* _ABOUT THIS TASK_: For these records, count the lines containing the word "numbers" and respond with the number alone.

☆ ☆ ☆

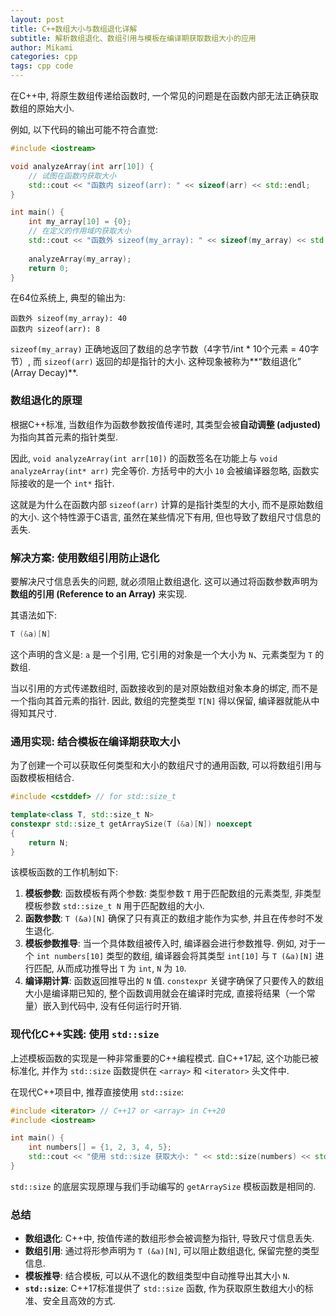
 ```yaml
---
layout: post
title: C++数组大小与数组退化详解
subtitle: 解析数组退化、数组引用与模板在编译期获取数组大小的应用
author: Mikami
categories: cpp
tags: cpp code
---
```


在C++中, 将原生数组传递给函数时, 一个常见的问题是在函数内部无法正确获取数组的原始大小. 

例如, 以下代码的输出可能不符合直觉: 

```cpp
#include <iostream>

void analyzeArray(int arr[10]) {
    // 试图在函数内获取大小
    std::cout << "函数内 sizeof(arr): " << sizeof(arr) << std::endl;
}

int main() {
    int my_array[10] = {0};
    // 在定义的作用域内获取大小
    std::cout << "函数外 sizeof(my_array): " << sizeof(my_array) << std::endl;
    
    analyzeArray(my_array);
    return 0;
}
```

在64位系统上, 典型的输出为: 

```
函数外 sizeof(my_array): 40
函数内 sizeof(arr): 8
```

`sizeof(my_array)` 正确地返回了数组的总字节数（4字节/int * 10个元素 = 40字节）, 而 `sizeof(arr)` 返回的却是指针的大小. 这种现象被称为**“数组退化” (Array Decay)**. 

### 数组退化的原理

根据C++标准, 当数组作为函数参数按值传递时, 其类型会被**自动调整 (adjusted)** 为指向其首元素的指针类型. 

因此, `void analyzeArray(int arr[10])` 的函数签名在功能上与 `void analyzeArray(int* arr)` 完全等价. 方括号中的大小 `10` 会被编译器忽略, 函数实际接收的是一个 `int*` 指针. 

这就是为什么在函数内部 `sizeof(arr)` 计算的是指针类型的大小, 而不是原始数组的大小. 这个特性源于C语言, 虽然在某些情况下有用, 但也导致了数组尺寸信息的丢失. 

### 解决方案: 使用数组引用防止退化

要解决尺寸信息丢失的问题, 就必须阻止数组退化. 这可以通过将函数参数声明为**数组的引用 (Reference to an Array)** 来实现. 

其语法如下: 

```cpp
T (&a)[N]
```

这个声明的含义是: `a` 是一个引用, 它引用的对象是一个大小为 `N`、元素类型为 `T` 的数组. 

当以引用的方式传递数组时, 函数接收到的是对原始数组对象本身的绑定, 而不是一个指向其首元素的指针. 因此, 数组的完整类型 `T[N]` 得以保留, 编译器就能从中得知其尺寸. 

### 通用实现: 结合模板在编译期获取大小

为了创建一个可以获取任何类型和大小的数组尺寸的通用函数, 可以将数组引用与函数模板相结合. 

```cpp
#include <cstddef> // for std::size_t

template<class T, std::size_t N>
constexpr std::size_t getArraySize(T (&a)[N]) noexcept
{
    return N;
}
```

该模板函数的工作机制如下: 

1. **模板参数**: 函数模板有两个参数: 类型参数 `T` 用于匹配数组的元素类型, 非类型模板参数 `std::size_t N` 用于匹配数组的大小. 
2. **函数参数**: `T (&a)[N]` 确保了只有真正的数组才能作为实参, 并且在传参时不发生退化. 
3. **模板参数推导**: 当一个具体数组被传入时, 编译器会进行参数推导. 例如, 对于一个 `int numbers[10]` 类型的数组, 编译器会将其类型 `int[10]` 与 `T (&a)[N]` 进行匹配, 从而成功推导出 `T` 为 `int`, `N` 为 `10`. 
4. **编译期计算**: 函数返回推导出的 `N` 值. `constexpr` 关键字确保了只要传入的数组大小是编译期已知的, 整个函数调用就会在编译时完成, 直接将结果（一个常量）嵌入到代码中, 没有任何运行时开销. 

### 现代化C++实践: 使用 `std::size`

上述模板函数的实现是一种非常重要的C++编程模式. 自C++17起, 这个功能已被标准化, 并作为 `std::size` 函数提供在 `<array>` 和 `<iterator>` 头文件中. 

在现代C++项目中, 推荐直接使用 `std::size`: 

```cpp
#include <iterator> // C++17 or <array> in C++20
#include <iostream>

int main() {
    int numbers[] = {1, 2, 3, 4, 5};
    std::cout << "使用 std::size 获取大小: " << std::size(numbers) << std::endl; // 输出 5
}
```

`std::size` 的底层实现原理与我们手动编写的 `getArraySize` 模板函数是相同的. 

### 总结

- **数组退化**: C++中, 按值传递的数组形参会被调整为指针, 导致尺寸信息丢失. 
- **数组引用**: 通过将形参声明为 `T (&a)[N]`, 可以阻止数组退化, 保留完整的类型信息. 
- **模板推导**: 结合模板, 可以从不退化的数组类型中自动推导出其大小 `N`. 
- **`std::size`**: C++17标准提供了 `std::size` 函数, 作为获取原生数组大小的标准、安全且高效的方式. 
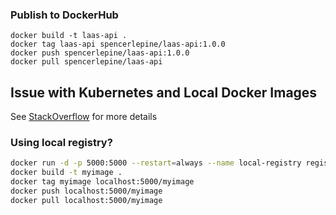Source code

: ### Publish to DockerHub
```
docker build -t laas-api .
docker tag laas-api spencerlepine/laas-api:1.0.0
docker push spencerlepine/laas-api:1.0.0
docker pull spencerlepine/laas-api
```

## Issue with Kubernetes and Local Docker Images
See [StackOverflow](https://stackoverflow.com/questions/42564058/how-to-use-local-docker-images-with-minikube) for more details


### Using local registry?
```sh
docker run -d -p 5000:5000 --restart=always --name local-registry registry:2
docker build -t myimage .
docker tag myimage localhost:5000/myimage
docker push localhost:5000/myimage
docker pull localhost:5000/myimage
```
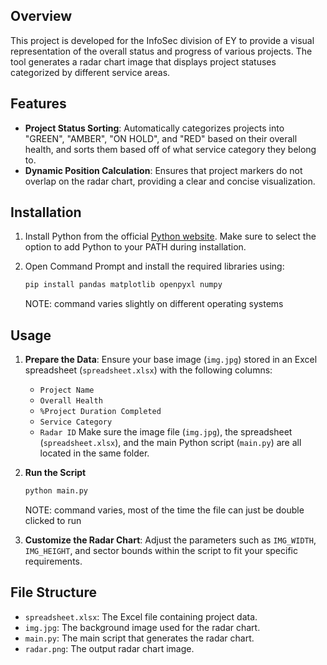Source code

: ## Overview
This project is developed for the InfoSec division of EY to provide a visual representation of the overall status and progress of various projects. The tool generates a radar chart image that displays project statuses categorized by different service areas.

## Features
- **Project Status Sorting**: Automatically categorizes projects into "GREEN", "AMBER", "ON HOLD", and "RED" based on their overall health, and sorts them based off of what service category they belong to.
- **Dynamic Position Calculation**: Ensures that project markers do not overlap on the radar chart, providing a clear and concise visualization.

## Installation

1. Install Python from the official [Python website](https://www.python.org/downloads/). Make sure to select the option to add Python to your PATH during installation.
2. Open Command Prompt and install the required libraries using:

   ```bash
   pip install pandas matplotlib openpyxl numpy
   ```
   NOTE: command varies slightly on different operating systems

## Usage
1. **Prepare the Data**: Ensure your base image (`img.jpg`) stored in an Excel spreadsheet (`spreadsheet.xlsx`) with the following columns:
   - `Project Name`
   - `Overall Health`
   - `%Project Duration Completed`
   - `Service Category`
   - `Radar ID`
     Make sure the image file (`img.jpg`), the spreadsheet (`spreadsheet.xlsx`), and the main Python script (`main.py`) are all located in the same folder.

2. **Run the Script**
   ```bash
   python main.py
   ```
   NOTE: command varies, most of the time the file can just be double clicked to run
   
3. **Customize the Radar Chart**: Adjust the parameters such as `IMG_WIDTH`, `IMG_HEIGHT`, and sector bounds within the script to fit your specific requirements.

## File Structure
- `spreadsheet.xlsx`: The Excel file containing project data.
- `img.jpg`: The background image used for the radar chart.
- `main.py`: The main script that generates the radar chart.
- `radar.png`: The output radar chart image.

☆ ☆ ☆

* _ANSWER TO THIS TASK_: 3